As detailed in the attached, HB 732 includes a facial violation of the federal Internet Tax Freedom Act (“ITFA”), 47 U.S.C. § 151. ITFA explicitly prohibits discriminatory taxes on internet services and transactions. HB 732 is facially discriminatory since it imposes this new tax only on digital advertising, and not on other forms of advertising such as billboards, magazines, newspapers, radio, and television.
In addition, HB 732 would violate the First Amendment of the US Constitution. The legislation would prohibit internet services from displaying a line-item for this new tax when billing advertisers — most likely to avoid public scrutiny about the new tax. HB 732 is therefore a government limitation on free speech.
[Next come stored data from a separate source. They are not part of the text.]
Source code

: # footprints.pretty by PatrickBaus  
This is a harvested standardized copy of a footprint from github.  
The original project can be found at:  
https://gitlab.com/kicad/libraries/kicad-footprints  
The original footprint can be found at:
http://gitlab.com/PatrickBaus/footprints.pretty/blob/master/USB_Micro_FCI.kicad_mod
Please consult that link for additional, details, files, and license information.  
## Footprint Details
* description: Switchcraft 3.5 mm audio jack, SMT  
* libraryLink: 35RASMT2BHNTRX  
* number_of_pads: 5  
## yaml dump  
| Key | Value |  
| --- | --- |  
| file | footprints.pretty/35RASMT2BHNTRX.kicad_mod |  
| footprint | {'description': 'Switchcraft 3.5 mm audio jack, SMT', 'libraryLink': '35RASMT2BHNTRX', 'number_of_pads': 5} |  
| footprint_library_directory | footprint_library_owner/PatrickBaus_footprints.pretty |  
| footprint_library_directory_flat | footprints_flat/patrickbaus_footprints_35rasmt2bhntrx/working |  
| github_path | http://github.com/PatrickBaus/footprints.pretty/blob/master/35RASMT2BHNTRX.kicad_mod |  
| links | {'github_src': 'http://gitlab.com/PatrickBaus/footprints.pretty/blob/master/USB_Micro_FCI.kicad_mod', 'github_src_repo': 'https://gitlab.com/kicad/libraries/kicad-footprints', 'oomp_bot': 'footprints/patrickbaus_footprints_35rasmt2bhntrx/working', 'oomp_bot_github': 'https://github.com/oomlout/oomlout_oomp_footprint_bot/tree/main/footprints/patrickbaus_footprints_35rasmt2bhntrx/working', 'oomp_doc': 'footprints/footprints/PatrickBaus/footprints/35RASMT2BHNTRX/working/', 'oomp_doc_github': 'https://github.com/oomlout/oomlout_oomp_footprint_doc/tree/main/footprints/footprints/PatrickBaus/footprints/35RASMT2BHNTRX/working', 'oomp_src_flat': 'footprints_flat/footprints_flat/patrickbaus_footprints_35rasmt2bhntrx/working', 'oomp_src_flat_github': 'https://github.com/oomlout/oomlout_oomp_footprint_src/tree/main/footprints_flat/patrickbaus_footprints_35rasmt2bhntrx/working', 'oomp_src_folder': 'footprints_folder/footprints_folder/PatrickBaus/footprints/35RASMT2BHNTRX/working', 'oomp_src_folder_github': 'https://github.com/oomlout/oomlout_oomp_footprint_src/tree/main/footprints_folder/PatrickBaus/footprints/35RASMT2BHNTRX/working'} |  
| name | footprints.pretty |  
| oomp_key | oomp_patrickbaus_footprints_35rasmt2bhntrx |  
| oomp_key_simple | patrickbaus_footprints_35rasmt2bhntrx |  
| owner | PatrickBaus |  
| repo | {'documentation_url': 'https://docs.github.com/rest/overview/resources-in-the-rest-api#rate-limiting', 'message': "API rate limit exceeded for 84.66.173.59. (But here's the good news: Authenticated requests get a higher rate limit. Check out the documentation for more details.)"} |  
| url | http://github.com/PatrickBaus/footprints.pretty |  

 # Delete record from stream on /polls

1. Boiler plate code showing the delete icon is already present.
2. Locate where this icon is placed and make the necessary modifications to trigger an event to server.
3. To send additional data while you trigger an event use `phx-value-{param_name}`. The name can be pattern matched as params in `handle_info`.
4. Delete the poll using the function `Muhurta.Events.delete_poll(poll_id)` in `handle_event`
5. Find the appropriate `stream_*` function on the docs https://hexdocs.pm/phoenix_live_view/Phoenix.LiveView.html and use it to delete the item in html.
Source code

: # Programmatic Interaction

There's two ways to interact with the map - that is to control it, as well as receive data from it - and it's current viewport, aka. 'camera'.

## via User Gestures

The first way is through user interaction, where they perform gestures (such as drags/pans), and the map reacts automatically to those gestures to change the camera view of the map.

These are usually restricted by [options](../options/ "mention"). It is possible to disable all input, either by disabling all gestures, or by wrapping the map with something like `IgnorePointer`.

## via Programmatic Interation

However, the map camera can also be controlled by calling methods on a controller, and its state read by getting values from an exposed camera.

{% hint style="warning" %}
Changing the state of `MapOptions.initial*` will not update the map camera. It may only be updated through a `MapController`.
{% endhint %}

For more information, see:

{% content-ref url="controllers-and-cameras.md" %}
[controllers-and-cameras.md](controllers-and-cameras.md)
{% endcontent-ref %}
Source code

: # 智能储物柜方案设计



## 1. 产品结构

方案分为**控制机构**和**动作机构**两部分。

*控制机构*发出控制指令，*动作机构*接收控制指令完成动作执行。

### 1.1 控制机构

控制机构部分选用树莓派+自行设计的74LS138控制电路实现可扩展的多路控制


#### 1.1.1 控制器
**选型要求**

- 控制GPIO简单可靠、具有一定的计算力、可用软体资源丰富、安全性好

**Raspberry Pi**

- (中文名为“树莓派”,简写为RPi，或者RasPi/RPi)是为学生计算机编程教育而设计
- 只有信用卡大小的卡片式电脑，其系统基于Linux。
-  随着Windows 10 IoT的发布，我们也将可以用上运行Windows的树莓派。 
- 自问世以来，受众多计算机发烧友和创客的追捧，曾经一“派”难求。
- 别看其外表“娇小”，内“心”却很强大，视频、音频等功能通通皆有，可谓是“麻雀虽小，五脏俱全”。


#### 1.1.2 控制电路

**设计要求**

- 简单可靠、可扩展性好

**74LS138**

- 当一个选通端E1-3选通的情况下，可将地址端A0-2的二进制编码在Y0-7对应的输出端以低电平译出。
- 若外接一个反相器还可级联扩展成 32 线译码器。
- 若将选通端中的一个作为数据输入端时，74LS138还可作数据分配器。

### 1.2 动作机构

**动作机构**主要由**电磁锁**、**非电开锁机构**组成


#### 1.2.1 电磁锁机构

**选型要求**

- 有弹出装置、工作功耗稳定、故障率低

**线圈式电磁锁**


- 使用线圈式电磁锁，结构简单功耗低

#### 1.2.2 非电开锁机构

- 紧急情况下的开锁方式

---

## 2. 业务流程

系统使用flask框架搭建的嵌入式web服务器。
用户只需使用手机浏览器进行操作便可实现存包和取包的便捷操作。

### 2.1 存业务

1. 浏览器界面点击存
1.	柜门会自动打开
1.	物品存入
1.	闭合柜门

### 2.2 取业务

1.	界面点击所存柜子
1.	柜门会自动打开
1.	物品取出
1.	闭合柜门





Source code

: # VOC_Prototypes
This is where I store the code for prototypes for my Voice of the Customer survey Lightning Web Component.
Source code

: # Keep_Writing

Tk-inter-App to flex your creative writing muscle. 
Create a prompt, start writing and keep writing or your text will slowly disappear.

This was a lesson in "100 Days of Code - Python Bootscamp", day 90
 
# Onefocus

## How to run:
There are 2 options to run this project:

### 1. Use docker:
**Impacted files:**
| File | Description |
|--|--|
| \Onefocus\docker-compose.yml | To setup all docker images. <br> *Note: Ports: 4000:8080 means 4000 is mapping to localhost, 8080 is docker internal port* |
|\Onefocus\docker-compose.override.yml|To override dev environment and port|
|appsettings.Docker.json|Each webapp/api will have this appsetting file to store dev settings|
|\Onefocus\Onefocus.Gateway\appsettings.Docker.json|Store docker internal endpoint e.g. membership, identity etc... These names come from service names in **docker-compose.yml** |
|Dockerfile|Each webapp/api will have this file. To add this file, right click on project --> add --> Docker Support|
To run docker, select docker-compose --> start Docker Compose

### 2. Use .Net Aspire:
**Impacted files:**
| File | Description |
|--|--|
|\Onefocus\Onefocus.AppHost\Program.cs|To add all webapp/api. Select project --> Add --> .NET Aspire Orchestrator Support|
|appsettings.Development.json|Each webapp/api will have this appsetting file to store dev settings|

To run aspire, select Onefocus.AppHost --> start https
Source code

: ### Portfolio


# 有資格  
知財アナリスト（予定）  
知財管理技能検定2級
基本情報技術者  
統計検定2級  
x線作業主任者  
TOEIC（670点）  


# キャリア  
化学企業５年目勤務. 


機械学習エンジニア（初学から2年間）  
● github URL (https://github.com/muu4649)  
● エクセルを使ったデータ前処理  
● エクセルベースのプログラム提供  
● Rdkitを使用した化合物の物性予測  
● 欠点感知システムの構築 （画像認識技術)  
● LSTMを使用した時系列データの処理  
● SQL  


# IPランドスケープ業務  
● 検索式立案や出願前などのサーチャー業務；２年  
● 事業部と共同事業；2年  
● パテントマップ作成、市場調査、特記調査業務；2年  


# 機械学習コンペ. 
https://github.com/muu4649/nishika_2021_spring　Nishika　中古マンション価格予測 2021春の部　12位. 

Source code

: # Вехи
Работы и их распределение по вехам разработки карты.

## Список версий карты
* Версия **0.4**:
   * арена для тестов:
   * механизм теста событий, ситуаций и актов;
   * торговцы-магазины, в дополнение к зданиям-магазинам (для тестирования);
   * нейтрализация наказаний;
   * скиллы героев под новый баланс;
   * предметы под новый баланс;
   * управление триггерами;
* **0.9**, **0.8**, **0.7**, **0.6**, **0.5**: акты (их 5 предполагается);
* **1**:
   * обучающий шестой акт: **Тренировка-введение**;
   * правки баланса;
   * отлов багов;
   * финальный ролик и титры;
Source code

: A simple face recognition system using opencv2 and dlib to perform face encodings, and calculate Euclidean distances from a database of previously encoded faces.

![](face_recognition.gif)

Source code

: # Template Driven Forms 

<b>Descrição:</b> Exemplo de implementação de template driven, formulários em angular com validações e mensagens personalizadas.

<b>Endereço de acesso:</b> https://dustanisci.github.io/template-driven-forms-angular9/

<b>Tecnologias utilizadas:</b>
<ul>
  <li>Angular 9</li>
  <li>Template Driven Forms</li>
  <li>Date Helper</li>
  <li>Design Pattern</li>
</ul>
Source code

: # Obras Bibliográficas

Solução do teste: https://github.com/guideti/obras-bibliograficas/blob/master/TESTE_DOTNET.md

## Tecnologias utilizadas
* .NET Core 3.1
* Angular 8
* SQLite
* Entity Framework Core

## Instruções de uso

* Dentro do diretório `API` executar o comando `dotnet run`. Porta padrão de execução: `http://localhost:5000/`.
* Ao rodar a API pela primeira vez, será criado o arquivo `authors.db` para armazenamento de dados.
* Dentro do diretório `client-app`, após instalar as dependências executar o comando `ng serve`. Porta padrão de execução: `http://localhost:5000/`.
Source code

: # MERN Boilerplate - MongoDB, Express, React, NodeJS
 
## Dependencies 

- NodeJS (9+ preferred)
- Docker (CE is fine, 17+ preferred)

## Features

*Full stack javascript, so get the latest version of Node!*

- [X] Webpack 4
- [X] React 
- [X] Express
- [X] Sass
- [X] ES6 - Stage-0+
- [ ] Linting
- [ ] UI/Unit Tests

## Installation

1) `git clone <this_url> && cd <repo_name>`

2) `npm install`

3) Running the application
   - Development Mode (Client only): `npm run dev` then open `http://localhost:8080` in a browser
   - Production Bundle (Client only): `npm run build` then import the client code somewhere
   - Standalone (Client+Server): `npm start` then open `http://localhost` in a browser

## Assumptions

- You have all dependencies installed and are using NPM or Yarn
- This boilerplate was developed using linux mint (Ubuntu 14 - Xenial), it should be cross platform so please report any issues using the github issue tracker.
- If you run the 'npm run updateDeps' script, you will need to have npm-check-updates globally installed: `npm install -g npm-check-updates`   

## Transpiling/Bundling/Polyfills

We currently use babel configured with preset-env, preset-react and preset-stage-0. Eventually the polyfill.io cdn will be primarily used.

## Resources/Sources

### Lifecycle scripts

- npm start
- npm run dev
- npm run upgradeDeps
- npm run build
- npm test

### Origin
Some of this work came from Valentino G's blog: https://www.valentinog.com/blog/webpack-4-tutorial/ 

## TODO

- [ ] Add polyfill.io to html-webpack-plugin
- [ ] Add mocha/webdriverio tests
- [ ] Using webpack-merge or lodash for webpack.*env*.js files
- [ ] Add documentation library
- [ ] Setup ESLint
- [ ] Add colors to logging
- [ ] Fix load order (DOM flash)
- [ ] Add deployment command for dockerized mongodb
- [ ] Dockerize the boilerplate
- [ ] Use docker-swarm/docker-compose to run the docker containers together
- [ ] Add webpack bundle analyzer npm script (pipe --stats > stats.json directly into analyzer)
It seems clear from the attached memo that an action to enjoin HB 732 is likely to prevail, and that anticipated tax revenues are not likely to be realized. With that, it would be unsound fiscal policy for the state to count on the estimated $250 million in annual revenue the tax is purported to raise. Relying on projected revenue from this bill in Maryland’s budget will leave the state with a deep budget deficit and force cuts in services.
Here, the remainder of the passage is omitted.